> _Description of the task_
Give the number of lines in the listing that hold the word "网格状态由上方和左方两种最后一步转移而来". Write nothing but that number.

> _Entries shown_

"""

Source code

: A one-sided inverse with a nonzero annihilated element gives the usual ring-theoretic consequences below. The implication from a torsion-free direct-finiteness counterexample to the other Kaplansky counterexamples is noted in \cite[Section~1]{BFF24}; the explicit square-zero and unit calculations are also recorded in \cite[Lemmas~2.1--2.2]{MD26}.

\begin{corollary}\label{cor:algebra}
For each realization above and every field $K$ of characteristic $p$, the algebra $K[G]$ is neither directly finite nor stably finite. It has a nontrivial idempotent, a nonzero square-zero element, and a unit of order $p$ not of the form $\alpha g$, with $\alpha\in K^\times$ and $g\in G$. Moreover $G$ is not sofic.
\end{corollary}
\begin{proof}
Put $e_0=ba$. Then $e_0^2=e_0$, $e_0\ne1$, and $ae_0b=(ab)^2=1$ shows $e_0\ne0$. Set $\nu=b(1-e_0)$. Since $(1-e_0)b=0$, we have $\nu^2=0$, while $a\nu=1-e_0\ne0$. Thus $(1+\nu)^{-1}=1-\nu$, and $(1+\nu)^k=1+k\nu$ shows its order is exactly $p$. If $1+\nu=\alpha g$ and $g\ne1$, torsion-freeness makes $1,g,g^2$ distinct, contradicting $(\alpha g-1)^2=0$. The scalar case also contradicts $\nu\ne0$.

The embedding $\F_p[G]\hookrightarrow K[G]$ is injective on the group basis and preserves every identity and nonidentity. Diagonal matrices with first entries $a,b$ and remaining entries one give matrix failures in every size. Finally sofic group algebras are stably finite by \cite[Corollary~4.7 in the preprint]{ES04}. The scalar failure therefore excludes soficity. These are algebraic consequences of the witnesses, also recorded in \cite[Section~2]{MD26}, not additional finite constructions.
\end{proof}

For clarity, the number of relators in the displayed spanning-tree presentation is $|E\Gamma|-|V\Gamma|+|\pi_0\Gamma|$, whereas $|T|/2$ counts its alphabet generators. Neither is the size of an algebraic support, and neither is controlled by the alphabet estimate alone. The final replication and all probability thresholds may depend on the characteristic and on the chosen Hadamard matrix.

"""
"""

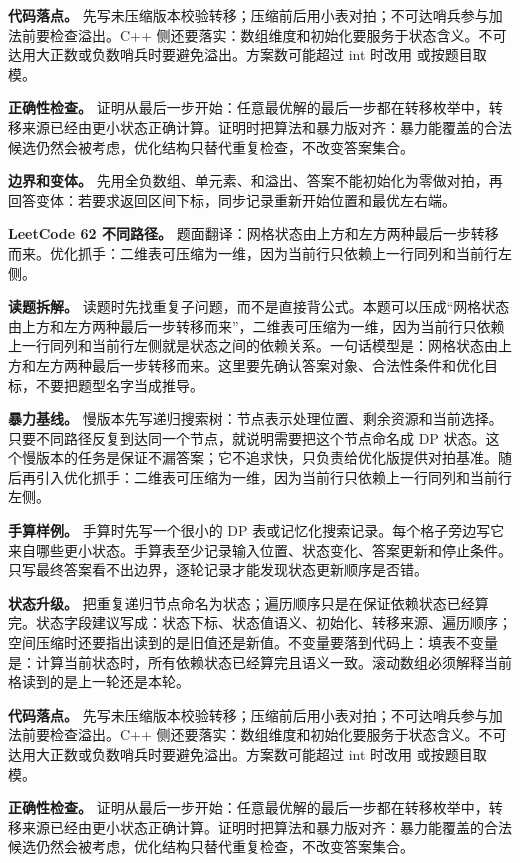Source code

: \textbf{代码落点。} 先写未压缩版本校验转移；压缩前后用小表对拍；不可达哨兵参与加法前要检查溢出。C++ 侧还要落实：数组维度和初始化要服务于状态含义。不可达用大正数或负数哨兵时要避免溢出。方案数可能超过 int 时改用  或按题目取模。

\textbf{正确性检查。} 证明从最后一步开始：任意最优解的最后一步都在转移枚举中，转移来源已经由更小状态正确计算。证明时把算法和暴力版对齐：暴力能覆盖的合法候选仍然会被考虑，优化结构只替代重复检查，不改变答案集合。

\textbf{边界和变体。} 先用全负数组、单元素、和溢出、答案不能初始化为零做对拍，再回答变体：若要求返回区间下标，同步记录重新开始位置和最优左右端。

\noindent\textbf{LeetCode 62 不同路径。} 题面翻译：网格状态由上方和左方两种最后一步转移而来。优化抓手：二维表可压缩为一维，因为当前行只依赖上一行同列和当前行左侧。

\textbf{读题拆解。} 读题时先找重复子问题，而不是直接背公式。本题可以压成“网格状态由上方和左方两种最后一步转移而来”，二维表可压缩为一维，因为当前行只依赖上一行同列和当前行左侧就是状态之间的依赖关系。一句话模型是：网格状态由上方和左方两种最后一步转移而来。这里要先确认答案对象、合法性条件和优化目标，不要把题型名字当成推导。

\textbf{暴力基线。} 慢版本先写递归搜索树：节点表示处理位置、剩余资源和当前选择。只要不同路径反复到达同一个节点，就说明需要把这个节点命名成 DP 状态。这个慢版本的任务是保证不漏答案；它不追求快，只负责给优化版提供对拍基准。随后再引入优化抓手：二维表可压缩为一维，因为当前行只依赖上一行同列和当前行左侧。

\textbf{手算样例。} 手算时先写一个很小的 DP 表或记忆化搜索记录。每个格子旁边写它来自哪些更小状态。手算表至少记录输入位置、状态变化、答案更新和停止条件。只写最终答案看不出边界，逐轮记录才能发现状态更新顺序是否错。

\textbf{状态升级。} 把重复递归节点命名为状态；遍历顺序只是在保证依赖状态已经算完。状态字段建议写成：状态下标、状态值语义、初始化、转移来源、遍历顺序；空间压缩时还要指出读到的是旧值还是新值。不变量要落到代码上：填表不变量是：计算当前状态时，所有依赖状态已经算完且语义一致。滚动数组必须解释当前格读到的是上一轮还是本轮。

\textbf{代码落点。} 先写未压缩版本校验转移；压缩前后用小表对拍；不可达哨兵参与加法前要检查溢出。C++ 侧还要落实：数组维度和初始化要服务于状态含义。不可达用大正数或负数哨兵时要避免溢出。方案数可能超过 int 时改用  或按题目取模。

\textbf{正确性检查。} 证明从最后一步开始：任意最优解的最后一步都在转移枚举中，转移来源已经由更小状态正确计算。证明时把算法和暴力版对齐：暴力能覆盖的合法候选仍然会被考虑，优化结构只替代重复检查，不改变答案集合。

"""

> _Answer section_
2